### Available data
== Segment start ==
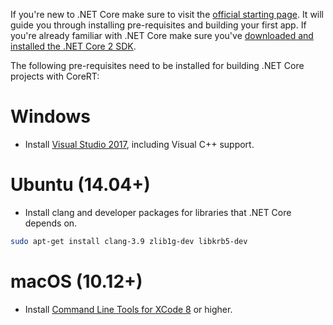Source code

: If you're new to .NET Core make sure to visit the [official starting page](http://dotnet.github.io). It will guide you through installing pre-requisites and building your first app.
If you're already familiar with .NET Core make sure you've [downloaded and installed the .NET Core 2 SDK](https://www.microsoft.com/net/download/core).

The following pre-requisites need to be installed for building .NET Core projects with CoreRT:

# Windows

* Install [Visual Studio 2017](https://www.visualstudio.com/en-us/products/visual-studio-community-vs.aspx), including Visual C++ support.

# Ubuntu (14.04+)

* Install clang and developer packages for libraries that .NET Core depends on.

```sh
sudo apt-get install clang-3.9 zlib1g-dev libkrb5-dev
```

# macOS (10.12+)

* Install [Command Line Tools for XCode 8](https://developer.apple.com/xcode/download/) or higher.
== Segment end ==
Everything in the records above should be retyped exactly except the pictures.

### Written answer
Source code

: If you're new to .NET Core make sure to visit the [official starting page](http://dotnet.github.io). It will guide you through installing pre-requisites and building your first app.
If you're already familiar with .NET Core make sure you've [downloaded and installed the .NET Core 2 SDK](https://www.microsoft.com/net/download/core).

The following pre-requisites need to be installed for building .NET Core projects with CoreRT:

# Windows

* Install [Visual Studio 2017](https://www.visualstudio.com/en-us/products/visual-studio-community-vs.aspx), including Visual C++ support.

# Ubuntu (14.04+)

* Install clang and developer packages for libraries that .NET Core depends on.

```sh
sudo apt-get install clang-3.9 zlib1g-dev libkrb5-dev
```

# macOS (10.12+)

* Install [Command Line Tools for XCode 8](https://developer.apple.com/xcode/download/) or higher.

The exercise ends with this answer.